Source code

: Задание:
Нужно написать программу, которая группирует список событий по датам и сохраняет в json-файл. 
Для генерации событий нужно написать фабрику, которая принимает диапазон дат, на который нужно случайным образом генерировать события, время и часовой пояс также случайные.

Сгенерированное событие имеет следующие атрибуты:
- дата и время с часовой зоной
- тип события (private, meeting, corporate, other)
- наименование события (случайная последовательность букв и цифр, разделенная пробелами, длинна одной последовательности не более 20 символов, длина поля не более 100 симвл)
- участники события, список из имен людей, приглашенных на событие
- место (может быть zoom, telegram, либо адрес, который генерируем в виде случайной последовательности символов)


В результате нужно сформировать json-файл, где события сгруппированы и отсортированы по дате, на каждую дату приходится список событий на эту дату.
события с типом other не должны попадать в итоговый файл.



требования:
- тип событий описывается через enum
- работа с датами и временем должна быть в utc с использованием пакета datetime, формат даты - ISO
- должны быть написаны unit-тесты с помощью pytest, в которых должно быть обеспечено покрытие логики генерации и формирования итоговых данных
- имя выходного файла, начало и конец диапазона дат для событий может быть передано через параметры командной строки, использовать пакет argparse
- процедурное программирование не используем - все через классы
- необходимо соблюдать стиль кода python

● ● ● ● ● ● ●

WHAT IS REQUIRED> Could you transcribe the entries exactly, from the first line through the line containing "- место (может", and give nothing more?

TASK OUTPUT>
Source code

: Задание:
Нужно написать программу, которая группирует список событий по датам и сохраняет в json-файл. 
Для генерации событий нужно написать фабрику, которая принимает диапазон дат, на который нужно случайным образом генерировать события, время и часовой пояс также случайные.

Сгенерированное событие имеет следующие атрибуты:
- дата и время с часовой зоной
- тип события (private, meeting, corporate, other)
- наименование события (случайная последовательность букв и цифр, разделенная пробелами, длинна одной последовательности не более 20 символов, длина поля не более 100 симвл)
- участники события, список из имен людей, приглашенных на событие
- место (может быть zoom, telegram, либо адрес, который генерируем в виде случайной последовательности символов)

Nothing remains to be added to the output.